General information
- Founded: 1943; 83 years ago
- Stadium: Percival Molson Memorial Stadium
- Headquartered: Montreal, Quebec, Canada
- Colours: Navy Blue, White
- Mascot: K. Clarke

Personnel
- General manager: Fred Porter
- Head coach: Glen Brown

Nickname
- The Donnies

League / conference affiliations
- Quebec Rugby Football Union

Championships
- Grey Cup win: 0 1944

= St. Hyacinthe–Donnacona Navy =

Canadian football team during World War II

St. Hyacinthe–Donnacona Navy was an amateur Canadian football team during the Second World War. They won the Grey Cup in 1944. The team was named after the communications training school and the naval reserve division .

==Game==
Both the Western Interprovincial Football Union and the Interprovincial Rugby Football Union had no 1944 regular season due to the Second World War. Lower-ranked leagues did participate for the playoffs. St. Hyacinthe–Donnacona Navy was part of the Quebec Rugby Football Union. On 25 November 1944 the St. Hyacinthe–Donnacona Navy defeated the Hamilton Wildcats 7–6 at the Civic Stadium, in Hamilton, Ontario, to win the 32nd Grey Cup.

===Roster===
St. Hyacinthe–Donnacona Navy defeated the Hamilton Wildcats at the 32nd Grey Cup.

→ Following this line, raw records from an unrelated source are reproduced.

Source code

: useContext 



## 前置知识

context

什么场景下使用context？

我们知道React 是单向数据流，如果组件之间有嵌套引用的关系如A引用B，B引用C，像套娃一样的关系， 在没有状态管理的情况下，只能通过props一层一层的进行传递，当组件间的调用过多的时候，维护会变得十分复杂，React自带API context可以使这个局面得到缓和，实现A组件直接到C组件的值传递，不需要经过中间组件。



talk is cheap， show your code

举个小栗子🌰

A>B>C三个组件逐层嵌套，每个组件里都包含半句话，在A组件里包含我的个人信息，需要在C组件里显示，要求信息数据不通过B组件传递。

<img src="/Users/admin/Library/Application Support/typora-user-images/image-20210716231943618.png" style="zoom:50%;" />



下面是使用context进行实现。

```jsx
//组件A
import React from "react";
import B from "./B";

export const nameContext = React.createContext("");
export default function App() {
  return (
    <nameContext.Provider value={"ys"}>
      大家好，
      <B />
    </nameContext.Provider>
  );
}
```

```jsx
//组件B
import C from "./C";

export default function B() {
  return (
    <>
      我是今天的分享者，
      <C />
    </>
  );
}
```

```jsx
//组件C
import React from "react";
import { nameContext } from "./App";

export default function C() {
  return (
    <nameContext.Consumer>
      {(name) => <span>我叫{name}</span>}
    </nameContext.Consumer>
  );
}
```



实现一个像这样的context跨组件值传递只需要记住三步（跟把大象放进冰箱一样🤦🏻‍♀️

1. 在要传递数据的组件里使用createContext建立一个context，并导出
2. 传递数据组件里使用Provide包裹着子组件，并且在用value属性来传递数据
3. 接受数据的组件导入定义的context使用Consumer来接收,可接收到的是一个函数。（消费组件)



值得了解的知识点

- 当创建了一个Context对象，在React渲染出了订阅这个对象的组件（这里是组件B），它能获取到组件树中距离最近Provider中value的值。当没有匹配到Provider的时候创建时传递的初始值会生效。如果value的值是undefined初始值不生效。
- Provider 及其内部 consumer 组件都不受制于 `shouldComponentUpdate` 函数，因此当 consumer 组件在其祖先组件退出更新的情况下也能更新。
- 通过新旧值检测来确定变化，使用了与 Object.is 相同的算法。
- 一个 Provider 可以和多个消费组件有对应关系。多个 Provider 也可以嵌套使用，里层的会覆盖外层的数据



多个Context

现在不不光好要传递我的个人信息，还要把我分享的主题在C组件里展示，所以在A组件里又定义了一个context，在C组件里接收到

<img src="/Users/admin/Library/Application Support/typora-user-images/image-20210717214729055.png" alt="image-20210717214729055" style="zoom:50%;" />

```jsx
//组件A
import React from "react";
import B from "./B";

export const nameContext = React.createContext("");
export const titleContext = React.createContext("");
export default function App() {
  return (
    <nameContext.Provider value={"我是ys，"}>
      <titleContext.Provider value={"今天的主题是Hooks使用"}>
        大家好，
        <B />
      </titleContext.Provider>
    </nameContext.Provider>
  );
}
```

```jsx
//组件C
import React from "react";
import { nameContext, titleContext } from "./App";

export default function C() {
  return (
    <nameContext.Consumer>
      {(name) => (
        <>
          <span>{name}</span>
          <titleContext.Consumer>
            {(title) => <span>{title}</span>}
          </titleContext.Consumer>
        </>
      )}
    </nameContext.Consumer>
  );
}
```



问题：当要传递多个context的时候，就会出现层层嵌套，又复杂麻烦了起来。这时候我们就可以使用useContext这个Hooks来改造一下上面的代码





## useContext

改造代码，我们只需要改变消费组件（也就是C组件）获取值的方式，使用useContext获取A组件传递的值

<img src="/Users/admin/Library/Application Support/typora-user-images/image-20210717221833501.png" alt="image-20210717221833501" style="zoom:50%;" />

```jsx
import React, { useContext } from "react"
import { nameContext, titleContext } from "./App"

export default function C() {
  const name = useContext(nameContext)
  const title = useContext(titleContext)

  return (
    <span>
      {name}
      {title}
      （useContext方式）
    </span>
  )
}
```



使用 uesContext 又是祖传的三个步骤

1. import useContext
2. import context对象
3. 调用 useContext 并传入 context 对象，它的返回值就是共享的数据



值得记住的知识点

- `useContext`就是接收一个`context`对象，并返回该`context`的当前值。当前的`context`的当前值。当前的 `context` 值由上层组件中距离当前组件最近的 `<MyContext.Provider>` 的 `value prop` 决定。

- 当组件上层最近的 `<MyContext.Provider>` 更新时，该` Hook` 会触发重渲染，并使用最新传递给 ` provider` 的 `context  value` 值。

Championship roster (bold denotes the player played in the Grey Cup game):

Charlie Ellis, Wally Charron, Curly Hiltz, Ginger O’Brien, Bucko McLeod, Glen Brown (Coach), Roy Kirbyson, John Taylor, John Crncich, Steve Levantis, Jack Wedley, Al Hurley, Wally Patch, Malcolm Baker, Hal Chard, Tom Bainbridge, Ian Barclay, Sam Abbott, Whitey Leonard, Dick Swarbrick, Pat Santucci, Dutch Davey, Mickey McFall, Dave Kotavitch, Al Symms, Jim Spicer, Des Campbell, L. Raymond, W.O. John Montague, P.O. George Reid, Bill Kydd, Louis Segatore, Fred Porter, Surgeon Lt. Comdr. Richard Lane, Lt. Christopher Ellis, Moe Segal, Paul Kenwood, Milton Scully, Juan Sheridan

===Post 1944===
In 1969, the then CFL commissioner Jake Gaudaur, gave the team a chance at championship rings for $300 each.

At the 1994 Grey Cup the CFL paid special homage to the team.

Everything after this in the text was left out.